A lender is shopping a Pasadena office campus about three years after taking the keys back, according to marketing materials reviewed by The Real Deal.
The real estate on 251 South Lake Avenue called Pasarroyo was owned by Coretrust Capital Partners — but control of the four-building, 650,000-square-foot campus reverted to the lender, Heitman, after a failed public auction.
The opening offer in December 2023 was $114 million, TRD previously reported. That was less than what Coretrust Capital purchased the campus for in 2018, not to mention the $50 million it later spent on renovations — and the around $270 million the company owed.
Coretrust Capital had an issue refinancing the property. Managing principal John Sischo in late 2023 said: “The capital markets are not in existence to take out a refinance for an office building, no matter how great the property is,” he told Bisnow.
JLL has the listing for the largest office campus in Pasadena that spans an entire six-acre city block. The Pasarroyo is 88 percent occupied and commands premium rents, per the offering memorandum. Tenants include JP Morgan, Charles Schwab and more recently, Wedbush Securities, which left its downtown Los Angeles space. Now that office tower is in trouble.
There is no mention of an asking price in the marketing materials. Pasadena’s South Lake Avenue district is separate from its downtown, but some recent trades in the general vicinity may shed some light on pricing.

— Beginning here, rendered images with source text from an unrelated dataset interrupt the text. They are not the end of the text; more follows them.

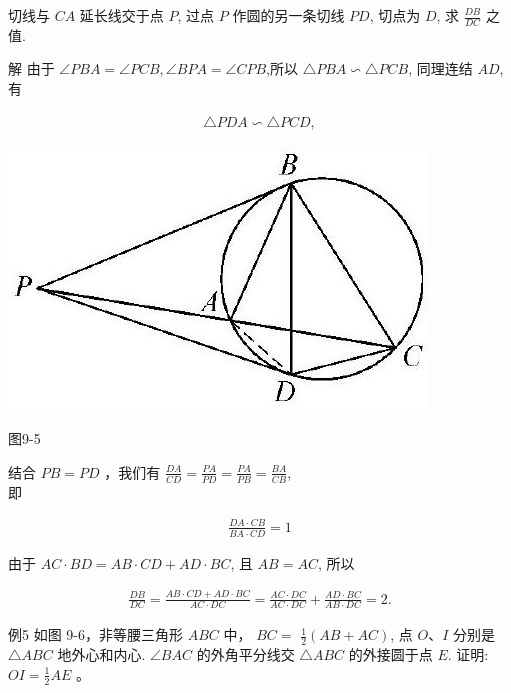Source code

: \documentclass[10pt]{article}
\begin{document}
切线与 $C A$ 延长线交于点 $P$, 过点 $P$ 作圆的另一条切线 $P D$, 切点为 $D$, 求 $\frac{D B}{D C}$ 之值.

解 由于 $\angle P B A=\angle P C B, \angle B P A=\angle C P B$,所以 $\triangle P B A \backsim \triangle P C B$, 同理连结 $A D$, 有

\begin{align*}
\triangle P D A \backsim \triangle P C D,
\end{align*}

\begin{center}
\includegraphics[max width=\textwidth]{2024_10_30_66b8e5e701da2093c133g-067}
\end{center}

图9-5

结合 $P B=P D$ ，我们有 $\frac{D A}{C D}=\frac{P A}{P D}=\frac{P A}{P B}=\frac{B A}{C B}$,\\
即

\begin{align*}
\frac{D A \cdot C B}{B A \cdot C D}=1
\end{align*}

由于 $A C \cdot B D=A B \cdot C D+A D \cdot B C$, 且 $A B=A C$, 所以

\begin{align*}
\frac{D B}{D C}=\frac{A B \cdot C D+A D \cdot B C}{A C \cdot D C}=\frac{A C \cdot D C}{A C \cdot D C}+\frac{A D \cdot B C}{A B \cdot D C}=2 .
\end{align*}

例5 如图 9-6，非等腰三角形 $A B C$ 中， $B C=$ $\frac{1}{2}(A B+A C)$, 点 $O 、 I$ 分别是 $\triangle A B C$ 地外心和内心. $\angle B A C$ 的外角平分线交 $\triangle A B C$ 的外接圆于点 $E$. 证明: $O I=\frac{1}{2} A E$ 。
\end{document}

Irvine Company sold an office building on East Colorado Boulevard for about $360 per square foot, or $98 million — a steep decline from its $144 million prior purchase price. Harbor Associates and Roxborough Group purchased an office complex on the corner of South Lake Avenue and East Colorado Boulevard for $120 million, and that deal worked out to about $252 per square foot.
If the lender were to recoup the more than $270 million it’s owed, the sale would need to come out to about $420 per square foot.
Neither Heitman nor JLL immediately responded to a request for comment.